2005-05-18 22:48:09 | Nonsense
理系研究者、女性は11% 政府の男女共同参画白書 (共同通信) - goo ニュース

女性として初めて日本物理学会会長職を務めた、米沢富美子慶応大名誉教授の著書に「二人で紡いだ物語 」という痛快な半生記がある。
証券会社に勤務する夫を追いかけ英国に留学。京大の助手時代は子育てをしながらの妊娠中に、仕事には充分理解してくれるが家事も子育てもしない夫から「君は最近勉強していない、怠けているのではないか」という声に、殆どの女性はキレルところだが米沢さんは発奮して出世作をモノにしてしまう。その後、3人の娘を育てながら生死をさまようような大病に何度か襲われ、にもかかわらず持ち前の天真爛漫さとエネルギッシュな行動力、発想の豊かさで優れた業績を残していく過程が、ユーモラスに、そして愛情深く綴られている。

その半生記のエピソードだが、米沢さんが研究室に就職するときに、ひとりだけ入室を反対された学者がいたそうだ。彼の説によると女の研究者には、その研究活動が鈍くなるときがある。一度は恋に落ちたとき、あと出産するときだ。ところが既に長女を出産していた米沢さんは、この2回の非生産活動はもうすませているという周囲の説得で、無事就職できたそうだ。その後は、反対した学者も応援してくれるような恵まれた環境とご本人の優れた頭脳と行動力でよい研究をし、次のこども出産してさらにステップアップした。

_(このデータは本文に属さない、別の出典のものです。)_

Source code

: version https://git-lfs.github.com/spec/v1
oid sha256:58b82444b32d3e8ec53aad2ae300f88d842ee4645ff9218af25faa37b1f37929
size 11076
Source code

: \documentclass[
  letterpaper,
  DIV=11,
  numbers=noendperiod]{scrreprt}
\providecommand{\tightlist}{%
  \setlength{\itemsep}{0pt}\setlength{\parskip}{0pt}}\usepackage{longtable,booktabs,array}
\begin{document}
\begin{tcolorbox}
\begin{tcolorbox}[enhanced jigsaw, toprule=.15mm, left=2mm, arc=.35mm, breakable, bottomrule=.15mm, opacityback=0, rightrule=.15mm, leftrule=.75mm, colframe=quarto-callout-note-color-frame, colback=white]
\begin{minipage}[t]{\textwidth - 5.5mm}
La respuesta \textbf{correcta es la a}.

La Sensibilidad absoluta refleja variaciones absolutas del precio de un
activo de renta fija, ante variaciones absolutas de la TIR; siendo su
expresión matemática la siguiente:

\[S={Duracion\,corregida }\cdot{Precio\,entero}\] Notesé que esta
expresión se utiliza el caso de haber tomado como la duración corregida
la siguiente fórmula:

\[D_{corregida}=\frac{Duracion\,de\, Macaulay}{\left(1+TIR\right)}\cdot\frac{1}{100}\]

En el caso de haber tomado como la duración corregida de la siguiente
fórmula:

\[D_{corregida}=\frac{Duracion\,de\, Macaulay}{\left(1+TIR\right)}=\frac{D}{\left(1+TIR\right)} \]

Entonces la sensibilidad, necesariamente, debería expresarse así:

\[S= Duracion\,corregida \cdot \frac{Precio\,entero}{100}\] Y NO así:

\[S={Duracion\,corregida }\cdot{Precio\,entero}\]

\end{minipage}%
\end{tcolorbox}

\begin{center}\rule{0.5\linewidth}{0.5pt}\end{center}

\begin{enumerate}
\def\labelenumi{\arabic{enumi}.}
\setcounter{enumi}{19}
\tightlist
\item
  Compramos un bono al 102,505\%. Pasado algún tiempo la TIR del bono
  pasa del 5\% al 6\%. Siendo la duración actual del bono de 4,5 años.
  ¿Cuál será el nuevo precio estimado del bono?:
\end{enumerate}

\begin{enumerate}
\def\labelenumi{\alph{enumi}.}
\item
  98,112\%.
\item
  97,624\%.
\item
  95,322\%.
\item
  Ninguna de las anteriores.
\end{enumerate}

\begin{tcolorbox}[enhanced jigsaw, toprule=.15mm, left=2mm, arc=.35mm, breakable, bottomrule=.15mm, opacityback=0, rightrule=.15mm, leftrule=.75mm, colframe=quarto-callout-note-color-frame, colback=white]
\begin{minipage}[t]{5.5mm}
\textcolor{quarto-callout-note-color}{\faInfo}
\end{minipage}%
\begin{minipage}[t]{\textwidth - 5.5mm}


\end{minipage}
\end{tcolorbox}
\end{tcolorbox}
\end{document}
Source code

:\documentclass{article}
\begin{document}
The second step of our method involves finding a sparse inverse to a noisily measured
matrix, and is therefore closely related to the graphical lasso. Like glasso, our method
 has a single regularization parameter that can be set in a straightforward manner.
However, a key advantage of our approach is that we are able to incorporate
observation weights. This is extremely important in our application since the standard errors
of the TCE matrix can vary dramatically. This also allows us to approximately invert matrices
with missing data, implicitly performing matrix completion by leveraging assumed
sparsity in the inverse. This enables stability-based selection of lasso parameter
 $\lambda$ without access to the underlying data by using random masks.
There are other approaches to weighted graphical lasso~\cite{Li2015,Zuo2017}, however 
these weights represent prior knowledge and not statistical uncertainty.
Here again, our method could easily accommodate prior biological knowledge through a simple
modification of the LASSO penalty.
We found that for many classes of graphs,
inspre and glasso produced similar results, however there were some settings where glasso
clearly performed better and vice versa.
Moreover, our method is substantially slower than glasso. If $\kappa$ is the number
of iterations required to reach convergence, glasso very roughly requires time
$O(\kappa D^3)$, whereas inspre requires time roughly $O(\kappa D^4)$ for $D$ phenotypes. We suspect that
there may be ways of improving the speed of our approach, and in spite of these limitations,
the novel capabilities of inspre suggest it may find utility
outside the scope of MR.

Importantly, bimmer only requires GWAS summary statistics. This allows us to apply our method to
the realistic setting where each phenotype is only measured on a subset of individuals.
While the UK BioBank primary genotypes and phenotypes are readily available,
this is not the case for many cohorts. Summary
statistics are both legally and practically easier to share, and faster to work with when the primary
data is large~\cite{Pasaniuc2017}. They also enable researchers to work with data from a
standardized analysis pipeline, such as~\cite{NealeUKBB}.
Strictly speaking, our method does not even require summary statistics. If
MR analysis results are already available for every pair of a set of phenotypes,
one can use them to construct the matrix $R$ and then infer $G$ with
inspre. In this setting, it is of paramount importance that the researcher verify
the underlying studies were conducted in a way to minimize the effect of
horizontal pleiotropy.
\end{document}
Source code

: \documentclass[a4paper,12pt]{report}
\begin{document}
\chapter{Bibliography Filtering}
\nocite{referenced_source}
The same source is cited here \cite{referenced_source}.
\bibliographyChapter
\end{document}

後には笑えるエピソードなのだが、この偉い学者の学説には説得力があると思った。
米沢さんのアモルフェス研究は、所謂理論物理学の範疇に入り実験は行わずに、極端にいえば紙と鉛筆があればすすめる研究である。しかし科学研究には、長時間、長期間に及ぶ実験の必要がある研究が多く、朝から夜遅くまで女性とはいえ研究所にこもるのはめずらしくない。特に生物系は相手が生き物だから土・日もなく、夏休みもなくせっせと実験・観察するりっぱなひきこもりの生活が待っている。また米沢さんの出世作も30歳近くでひらめきすすめた論文で、この年代で大きな発見をするケースも多く、女性にとってはちょうど出産、育児と研究活動が重なるというハンディもある。そんな厳しい状況にもかかわらず研究者として生き残るには、運もあるが知的好奇心に支えられた探究心と無邪気な情熱。つまりカラダをはった本人のひたすらな努力、それを解析してくれた本書でもある。

そんな現状と問題点を指摘した研究↓

女性物理学者の研究環境

けれども女性だって科学したい、日本もそんな切実な声を応援する世の中になってもよいではないか。

「アモルファス半導体および液体金属の先駆的理論とコンピューター・シミュレーションによる解明」によって、ロレアル-ユネスコ女性科学賞受賞をしたときに、米沢さんはこう語っている。

「女性は生物学的にも研究者に向いている。直感力があり、忍耐力に優れているから。女性の能力が劣るということはない。ところが、学問と研究を続ける中で女性には、学問を続けるのが難しいという刷り込みがまだ行われている。日本だけでなく、欧米といえどもまだまだこうした見えない壁がある。女性の科学者の地位向上が必要なことを知って欲しい。」